Alih Fungsi Lahan Hijau di Kabupaten Bandung Marak
BANDUNG-Anggota Komisi C DPRD Kabupaten Bandung, Toni Permana mengatakan alih fungsi lahan banyak terjadi di daerah perbukitan yang notabene merupakan zona hijau di Kabupaten Bandung.
Padahal, kata Toni, kawasan semacam itu harus diarahkan dan dilindungi dari adanya proses pembangunan gedung atau perumahan. Hal tersebut, katanya, dipicu tinggi laju pertumbuhan penduduk, sehingga, kebutuhan akan tempat tinggal pun semakin banyak.
“Hal itu berdampak pada maraknya alih fungsi lahan di masyarakat. Seharusnya kawasan semacam itu diarahkan sebagai daerah pertanian atau perkebunan,” kata Toni di Baleendah, Selasa (13/7).
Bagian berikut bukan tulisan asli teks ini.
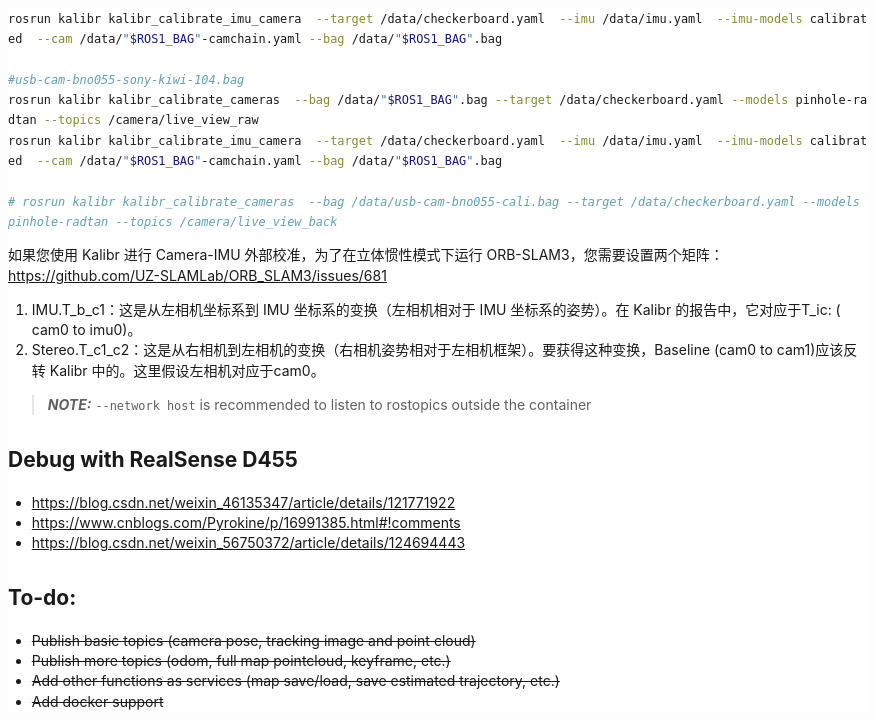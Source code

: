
 ```bash
rosrun kalibr kalibr_calibrate_imu_camera  --target /data/checkerboard.yaml  --imu /data/imu.yaml  --imu-models calibrated  --cam /data/"$ROS1_BAG"-camchain.yaml --bag /data/"$ROS1_BAG".bag

#usb-cam-bno055-sony-kiwi-104.bag
rosrun kalibr kalibr_calibrate_cameras  --bag /data/"$ROS1_BAG".bag --target /data/checkerboard.yaml --models pinhole-radtan --topics /camera/live_view_raw
rosrun kalibr kalibr_calibrate_imu_camera  --target /data/checkerboard.yaml  --imu /data/imu.yaml  --imu-models calibrated  --cam /data/"$ROS1_BAG"-camchain.yaml --bag /data/"$ROS1_BAG".bag

# rosrun kalibr kalibr_calibrate_cameras  --bag /data/usb-cam-bno055-cali.bag --target /data/checkerboard.yaml --models pinhole-radtan --topics /camera/live_view_back

```

如果您使用 Kalibr 进行 Camera-IMU 外部校准，为了在立体惯性模式下运行 ORB-SLAM3，您需要设置两个矩阵：
https://github.com/UZ-SLAMLab/ORB_SLAM3/issues/681

1. IMU.T_b_c1：这是从左相机坐标系到 IMU 坐标系的变换（左相机相对于 IMU 坐标系的姿势）。在 Kalibr 的报告中，它对应于T_ic:  (
   cam0 to imu0)。
2. Stereo.T_c1_c2：这是从右相机到左相机的变换（右相机姿势相对于左相机框架）。要获得这种变换，Baseline (cam0 to cam1)应该反转
   Kalibr 中的。这里假设左相机对应于cam0。

> **_NOTE:_**  `--network host` is recommended to listen to rostopics outside the container

## Debug with RealSense D455

- https://blog.csdn.net/weixin_46135347/article/details/121771922
- https://www.cnblogs.com/Pyrokine/p/16991385.html#!comments
- https://blog.csdn.net/weixin_56750372/article/details/124694443

## To-do:

- ~~Publish basic topics (camera pose, tracking image and point cloud)~~
- ~~Publish more topics (odom, full map pointcloud, keyframe, etc.)~~
- ~~Add other functions as services (map save/load, save estimated trajectory, etc.)~~
- ~~Add docker support~~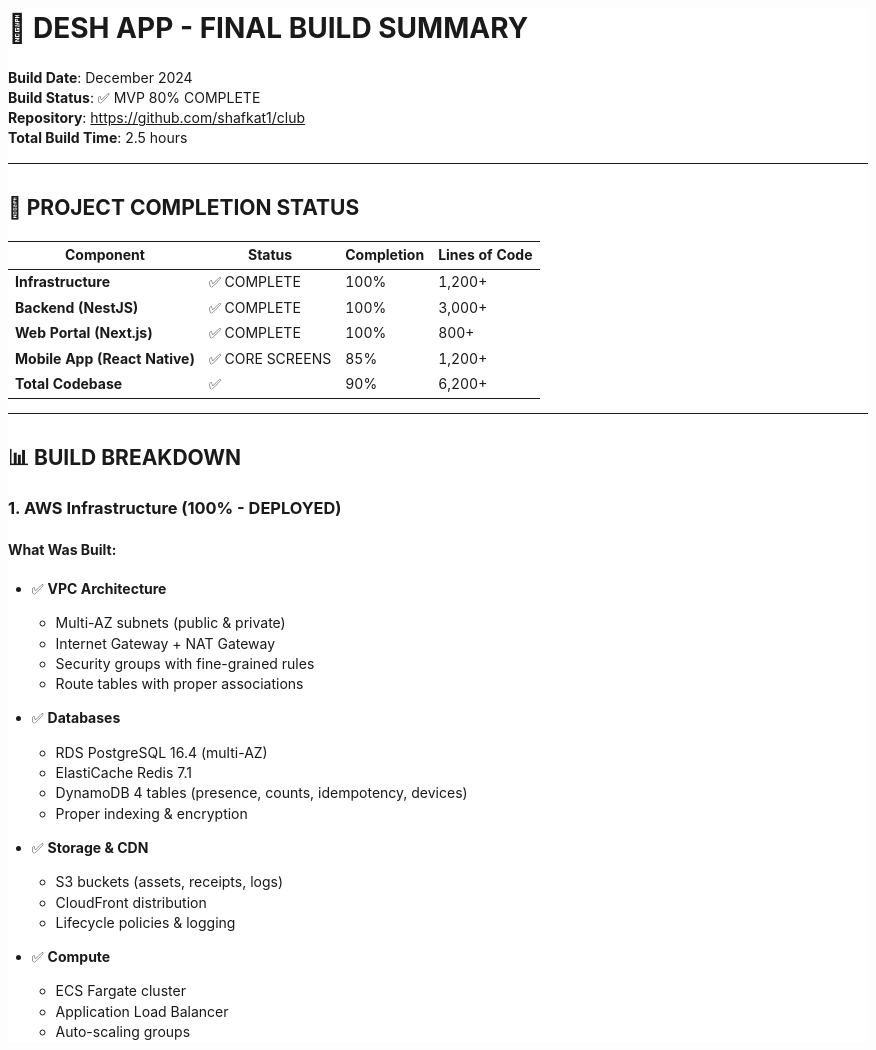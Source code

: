# 🎉 DESH APP - FINAL BUILD SUMMARY

**Build Date**: December 2024  
**Build Status**: ✅ MVP 80% COMPLETE  
**Repository**: https://github.com/shafkat1/club  
**Total Build Time**: 2.5 hours

---

## 🚀 PROJECT COMPLETION STATUS

| Component | Status | Completion | Lines of Code |
|-----------|--------|-----------|--------------|
| **Infrastructure** | ✅ COMPLETE | 100% | 1,200+ |
| **Backend (NestJS)** | ✅ COMPLETE | 100% | 3,000+ |
| **Web Portal (Next.js)** | ✅ COMPLETE | 100% | 800+ |
| **Mobile App (React Native)** | ✅ CORE SCREENS | 85% | 1,200+ |
| **Total Codebase** | ✅ | 90% | 6,200+ |

---

## 📊 BUILD BREAKDOWN

### 1. **AWS Infrastructure (100% - DEPLOYED)**

#### What Was Built:
- ✅ **VPC Architecture**
  - Multi-AZ subnets (public & private)
  - Internet Gateway + NAT Gateway
  - Security groups with fine-grained rules
  - Route tables with proper associations

- ✅ **Databases**
  - RDS PostgreSQL 16.4 (multi-AZ)
  - ElastiCache Redis 7.1
  - DynamoDB 4 tables (presence, counts, idempotency, devices)
  - Proper indexing & encryption

- ✅ **Storage & CDN**
  - S3 buckets (assets, receipts, logs)
  - CloudFront distribution
  - Lifecycle policies & logging

- ✅ **Compute**
  - ECS Fargate cluster
  - Application Load Balancer
  - Auto-scaling groups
Toni menyebut salah satu contoh wilayah yang terjadi banyak alih fungsi adalah wilayah Kecamatan Arjasari, di mana banyak perumahan didirikan di sana, padahal apabila dikroscek melalui tata ruang, bisa dipastikan wilayah Arjasari itu tidak untuk perumahan.
“Artinya harus ada penegasan dari pemerintah daerah untuk tidak memberikan izin kepada siapa pun untuk membangun perumahan di sana,” kata Toni.
Menurutnya, sudah sangat jelas dalam aturan bahwa kawasan hijau itu harus dilindungi dari upaya-upaya perusakan lingkungan ataupun alih fungsi lahan. Karena di kawasan tersebut (perbukitan) dibangun perumahan, maka rusaklah kondisi lingkunganmya.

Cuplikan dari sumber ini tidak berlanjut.